# HSC plan



## Janice Lane (Feb 5, 2006)

Here's the plan...let me know if you have any advice.

I'm going to build some 5 frame nucs and put four HSC frames in them (probably spray them with syrup). Then I plan on putting the old queen and a frame of brood in the nuc. I will put the nuc in the place of the old hive so the work force will add to the nuc population. I will close up the hive for one night and feed sugar syrup continuously. 
Do you think I need to shake extra bees in?
I planning on doing this at the end of March.


----------



## Velbert (Mar 19, 2006)

Hi Janice

That sounds like a good plan,I would not close them up with the frame of brood and there own queen and the nuc placed on the parent hives stand. they will more than likely stay. when you go to make the divide I would wait till they are working good bring in lots of pollen and nectar. and just set the old hive to the side and place your nuc in its place put your frame of brood with the queen (if you can find a frame with lots of larvae that would be the frame to put with the divide) BECAUSE it will take longer before the brood to hatch forcing the queen to lay in the HCS frames.

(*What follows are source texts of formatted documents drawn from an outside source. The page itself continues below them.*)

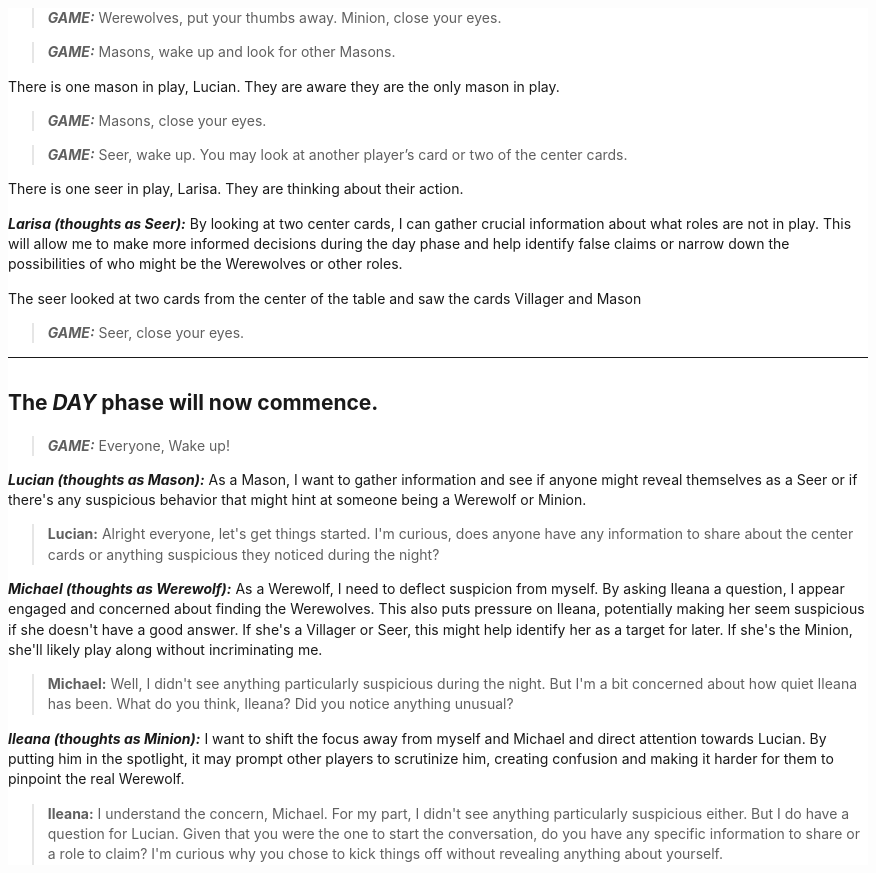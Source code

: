 
>***GAME:*** Werewolves, put your thumbs away. Minion, close your eyes.


>***GAME:*** Masons, wake up and look for other Masons.


There is one mason in play, Lucian. They are aware they are the only mason in play.


>***GAME:*** Masons, close your eyes.


>***GAME:*** Seer, wake up. You may look at another player’s card or two of the center cards.


There is one seer in play, Larisa. They are thinking about their action.


***Larisa (thoughts as Seer):*** By looking at two center cards, I can gather crucial information about what roles are not in play. This will allow me to make more informed decisions during the day phase and help identify false claims or narrow down the possibilities of who might be the Werewolves or other roles.


The seer looked at two cards from the center of the table and saw the cards Villager and Mason


>***GAME:*** Seer, close your eyes.


---

## The ***DAY*** phase will now commence.


>***GAME:*** Everyone, Wake up!


***Lucian (thoughts as Mason):*** As a Mason, I want to gather information and see if anyone might reveal themselves as a Seer or if there's any suspicious behavior that might hint at someone being a Werewolf or Minion.
> **Lucian:** Alright everyone, let's get things started. I'm curious, does anyone have any information to share about the center cards or anything suspicious they noticed during the night?


***Michael (thoughts as Werewolf):*** As a Werewolf, I need to deflect suspicion from myself. By asking Ileana a question, I appear engaged and concerned about finding the Werewolves. This also puts pressure on Ileana, potentially making her seem suspicious if she doesn't have a good answer. If she's a Villager or Seer, this might help identify her as a target for later. If she's the Minion, she'll likely play along without incriminating me.
> **Michael:** Well, I didn't see anything particularly suspicious during the night. But I'm a bit concerned about how quiet Ileana has been. What do you think, Ileana? Did you notice anything unusual?


***Ileana (thoughts as Minion):*** I want to shift the focus away from myself and Michael and direct attention towards Lucian. By putting him in the spotlight, it may prompt other players to scrutinize him, creating confusion and making it harder for them to pinpoint the real Werewolf.
> **Ileana:** I understand the concern, Michael. For my part, I didn't see anything particularly suspicious either. But I do have a question for Lucian. Given that you were the one to start the conversation, do you have any specific information to share or a role to claim? I'm curious why you chose to kick things off without revealing anything about yourself.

I have done it like you are talking about and I just placed the parent at the back of the nuc facing the opposite direction. ALSO the parent will need to have lots of stores because they are losing there field bees and will have all the other brood to feed.


----------



## Michael Bush (Aug 2, 2002)

>Do you think I need to shake extra bees in?

If you're in the same location, YES. If you're in a different location, probably.

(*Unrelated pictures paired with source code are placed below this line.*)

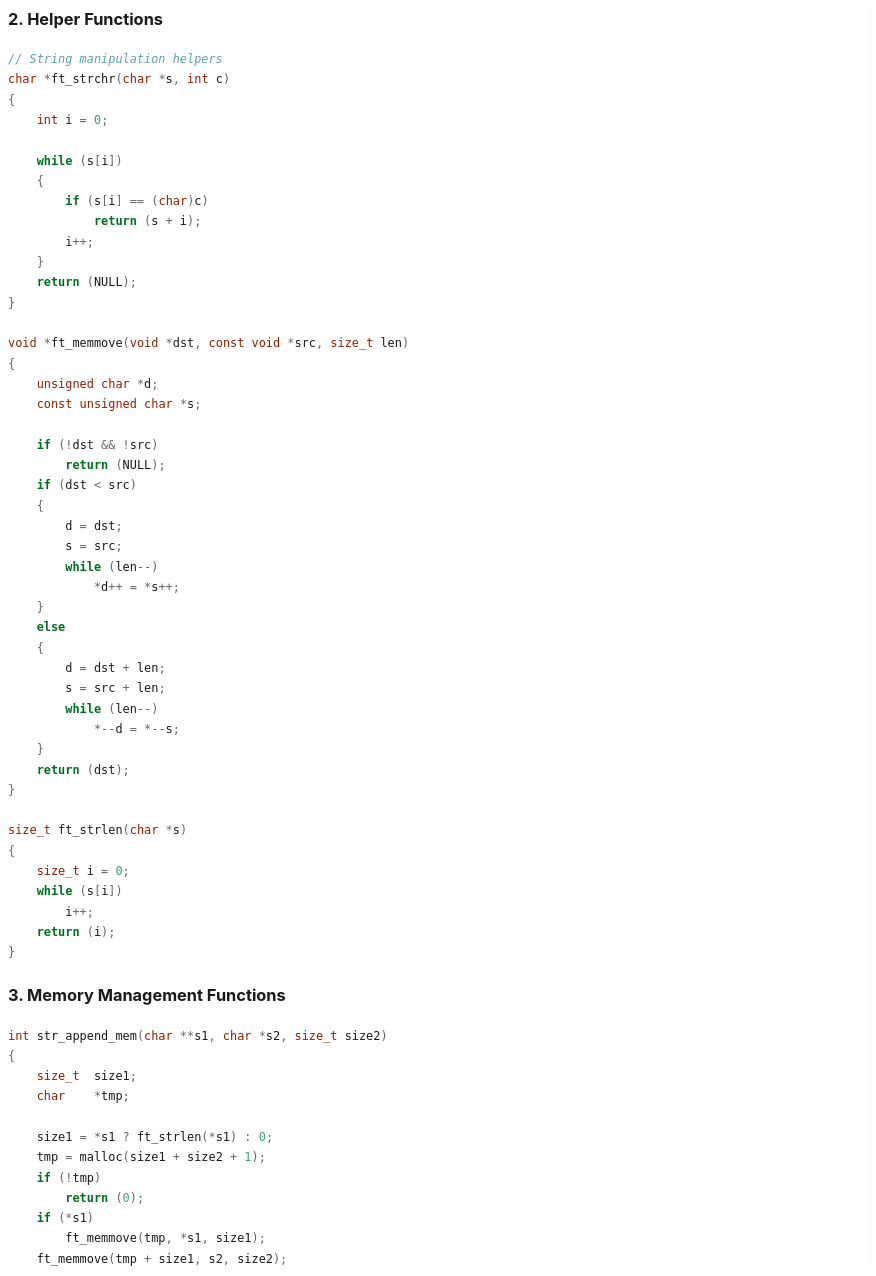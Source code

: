 ### 2. Helper Functions
```c
// String manipulation helpers
char *ft_strchr(char *s, int c)
{
    int i = 0;
    
    while (s[i])
    {
        if (s[i] == (char)c)
            return (s + i);
        i++;
    }
    return (NULL);
}

void *ft_memmove(void *dst, const void *src, size_t len)
{
    unsigned char *d;
    const unsigned char *s;

    if (!dst && !src)
        return (NULL);
    if (dst < src)
    {
        d = dst;
        s = src;
        while (len--)
            *d++ = *s++;
    }
    else
    {
        d = dst + len;
        s = src + len;
        while (len--)
            *--d = *--s;
    }
    return (dst);
}

size_t ft_strlen(char *s)
{
    size_t i = 0;
    while (s[i])
        i++;
    return (i);
}
```

### 3. Memory Management Functions
```c
int str_append_mem(char **s1, char *s2, size_t size2)
{
    size_t  size1;
    char    *tmp;

    size1 = *s1 ? ft_strlen(*s1) : 0;
    tmp = malloc(size1 + size2 + 1);
    if (!tmp)
        return (0);
    if (*s1)
        ft_memmove(tmp, *s1, size1);
    ft_memmove(tmp + size1, s2, size2);
```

What the weather is like will make a big difference all the way around.


----------



## Janice Lane (Feb 5, 2006)

What's the easiest way to shake more bees in?
I've used a bee brush before and it seemed to really upset the bees.
If you jarred the frame would it hurt the brood?


----------



## Michael Bush (Aug 2, 2002)

>What's the easiest way to shake more bees in?

If the comb is strong and well attached you can just shake them. A sudden double shake works well. Two sudden stops seems to dislodge most of them.

>I've used a bee brush before and it seemed to really upset the bees.

If you flick them off with a very decisive flick it usually doesn't. Any method of removing bees from combs leaves a lot of them in the air. Gently brushing will roll them and make them VERY angry.

>If you jarred the frame would it hurt the brood?

No.


----------